El cambio decisivo en la relación entre el hombre y Dios se produce en el relato de la alianza y queda definido de tal manera que margina a la mujer. Con la alianza los humanos entran en la historia; en adelante su inmortalidad colectiva se convierte en uno de los aspectos de la alianza pactada con Yahvé. Su paso por el tiempo y la historia es una prueba del cumplimiento de la promesa de Yahvé; sus acciones y su conducta colectiva son interpretadas y juzgadas bajo el prisma de sus obligaciones para con la alianza. La alianza, de una forma más literal, es también lo que une a las doce tribus distintas para que formen una nación. Antes de la construcción del templo, el altar de la alianza es el centro de la vida religiosa; el rito de la alianza, la circuncisión, simboliza la re-consagración de cada niño varón, de cada familia, a los deberes con la alianza.No es una casualidad ni carece de importancia el que las mujeres no estén presentes en ninguna de las vertientes de la alianza.

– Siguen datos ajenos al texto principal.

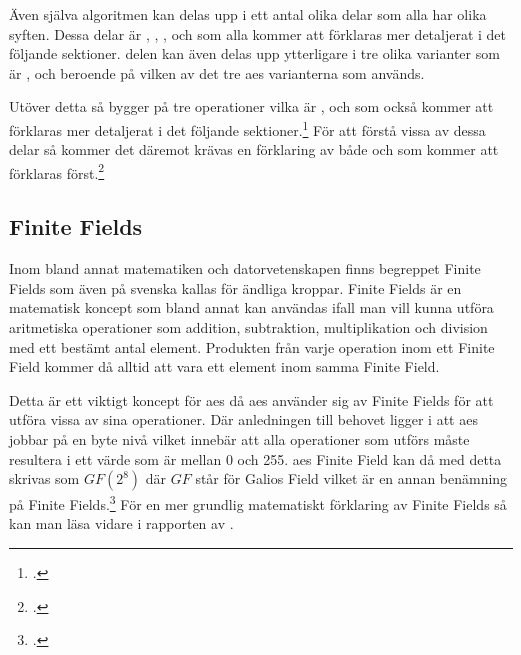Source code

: Även själva algoritmen kan delas upp i ett antal olika delar som alla har olika syften. Dessa delar är , , ,
 och  som alla kommer att förklaras mer detaljerat i det följande sektioner.  delen kan även
delas upp ytterligare i tre olika varianter som är ,  och  beroende
på vilken av det tre \acrshort{aes} varianterna som används.

Utöver detta så bygger  på tre operationer vilka är ,  och
 som också kommer att förklaras mer detaljerat i det följande sektioner.\footcite{aes_wiki} För att förstå vissa av dessa delar
så kommer det däremot krävas en förklaring av både  och  som kommer att förklaras först.\footcite{daemen1999aes}

\subsection{Finite Fields}
\label{sec:finite-fields}
Inom bland annat matematiken och datorvetenskapen finns begreppet Finite Fields
som även på svenska kallas för ändliga kroppar. Finite Fields är en matematisk
koncept som bland annat kan användas ifall man vill kunna utföra aritmetiska
operationer som addition, subtraktion, multiplikation och division med ett
bestämt antal element. Produkten från varje operation inom ett Finite Field
kommer då alltid att vara ett element inom samma Finite Field.

Detta är ett viktigt koncept för \acrshort{aes} då \acrshort{aes} använder sig av
Finite Fields för att utföra vissa av sina operationer. Där anledningen till behovet
ligger i att \acrshort{aes} jobbar på en byte nivå vilket innebär att alla operationer
som utförs måste resultera i ett värde som är mellan 0 och 255. \acrshort{aes} Finite Field
kan då med detta skrivas som $GF(2^8)$ där $GF$ står för Galios Field vilket är
en annan benämning på Finite Fields.\footcite{finitefield_wiki} För en mer grundlig matematiskt förklaring av Finite Fields så kan man läsa vidare i rapporten
 av \citeauthor{boman2016andliga}.

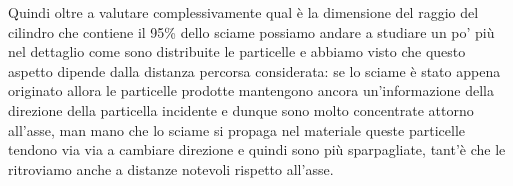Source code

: Quindi oltre a valutare complessivamente qual è la dimensione del raggio del cilindro che contiene il 95\% dello sciame possiamo andare a studiare un po' più nel dettaglio come sono distribuite le particelle e abbiamo visto che questo aspetto dipende dalla distanza percorsa considerata: se lo sciame è stato appena originato allora le particelle prodotte mantengono ancora un'informazione della direzione della particella incidente e dunque sono molto concentrate attorno all'asse, man mano che lo sciame si propaga nel materiale queste particelle tendono via via a cambiare direzione e quindi sono più sparpagliate, tant'è che le ritroviamo anche a distanze notevoli rispetto all'asse.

Yahvé pacta varias alianzas con Israel: una con Noé (Génesis, 9, 8-17), dos con Abram (Génesis, 15, 7-18, y Génesis, 17, 1-13), y otra con Moisés (Éxodo, 3; 6, 2-9, y 21-23). La alianza con Noé preludia las otras: Yahvé promete no enviar jamás otro diluvio para destruir la tierra y las criaturas que habitan en ella, y elige el arco iris como «señal de la alianza». La alianza con Moisés, inclusive el Decálogo, es la elaboración concreta del pacto de alianza con Abraham. Puesto que no altera básicamente los conceptos de género implícitos en las alianzas previas, queda dentro de nuestro ámbito de investigación. La definición fundamental de la relación entre el pueblo escogido y su Dios y de la comunidad de la alianza aparecen en las alianzas con Abraham, que ahora pasaremos a analizar.

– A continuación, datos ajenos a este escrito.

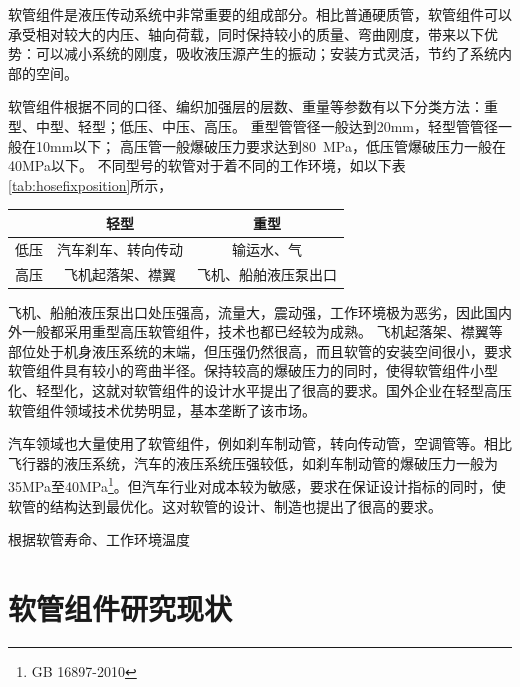 软管组件是液压传动系统中非常重要的组成部分。相比普通硬质管，软管组件可以承受相对较大的内压、轴向荷载，同时保持较小的质量、弯曲刚度，带来以下优势：可以减小系统的刚度，吸收液压源产生的振动；安装方式灵活，节约了系统内部的空间。







软管组件根据不同的口径、编织加强层的层数、重量等参数有以下分类方法：重型、中型、轻型；低压、中压、高压。
重型管管径一般达到20mm，轻型管管径一般在10mm以下；
高压管一般爆破压力要求达到\SI{80}{\mega\pascal}，低压管爆破压力一般在40MPa以下。
不同型号的软管对于着不同的工作环境，如以下表\ref{tab:hosefixposition}所示，




\begin{table}[!htbp]
	\centering
		
	\begin{tabular}{ccc}
		\toprule
		&    轻型     &     重型     \\ \hline
		低压 & 汽车刹车、转向传动 &  输运水、气  \\
		高压 & 飞机起落架、襟翼  & 飞机、船舶液压泵出口 \\ 
		\bottomrule
	\end{tabular} 
\end{table}

飞机、船舶液压泵出口处压强高，流量大，震动强，工作环境极为恶劣，因此国内外一般都采用重型高压软管组件，技术也都已经较为成熟。
飞机起落架、襟翼等部位处于机身液压系统的末端，但压强仍然很高，而且软管的安装空间很小，要求软管组件具有较小的弯曲半径。保持较高的爆破压力的同时，使得软管组件小型化、轻型化，这就对软管组件的设计水平提出了很高的要求。国外企业在轻型高压软管组件领域技术优势明显，基本垄断了该市场。

汽车领域也大量使用了软管组件，例如刹车制动管，转向传动管，空调管等。相比飞行器的液压系统，汽车的液压系统压强较低，如刹车制动管的爆破压力一般为35MPa至40MPa\footnote{GB 16897-2010}。但汽车行业对成本较为敏感，要求在保证设计指标的同时，使软管的结构达到最优化。这对软管的设计、制造也提出了很高的要求。

根据软管寿命、工作环境温度

 	 	 
					
\section{软管组件研究现状}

En el capítulo 15 del Génesis, la promesa previa que Dios había hecho a Abram de tierras y descendencia se formaliza y se hace irrevocable merced al rito de la alianza. Puesto que a los israelitas se les promete la ocupación efectiva de su tierra tan sólo en generaciones venideras, perciben el transcurso de la historia como cumplimiento de su destino. Lo notable desde nuestro punto de vista es el lenguaje que se emplea para describir el proceso de engendramiento. Dios expresa su propósito con estas palabras que dirige a Abram: «te heredará uno que saldrá de tus entrañas» (Génesis, 15, 4). Le pide a Abram que cuente las estrellas y le promete: «Así será tu simiente»* (Génesis, 15, 5) y «a tu simiente he dado esta tierra» (Génesis, 15, 18). La «simiente» masculina adquiere así el poder y la bendición del poder procreador que reside en Yahvé. La metáfora de la simiente masculina implantada en el útero femenino, el surco, la tierra, es anterior al período en que se escribió el Antiguo Testamento. Proviene, lo más seguro, de un contexto agrícola. Aparece, por ejemplo, en el relato del noviazgo de Inanna y Dumuzi, en el llamado «Cántico nupcial de los pastores». Pero hay que señalar que la franca y gráfica descripción del acto sexual en el poema sumerio, en el que Inanna inquiere «¿quién sembrará en mi vulva, quién arará mi campo?», a lo cual el poeta responde «el rey Dumuzi lo arará para ti ... », no confunde nunca la metáfora con el verdadero proceso. Por ejemplo, se refiere a Dumuzi como «el que ha nacido de un vientre fecundo». Lo que sucede en el Génesis es que se ha transformado la antigua metáfora con el propósito de realzar el sentido patriarcal. La bendición de Dios sobre la «simiente» de Abram otorga la aprobación divina al traspaso del poder de creación que tiene la mujer al varón.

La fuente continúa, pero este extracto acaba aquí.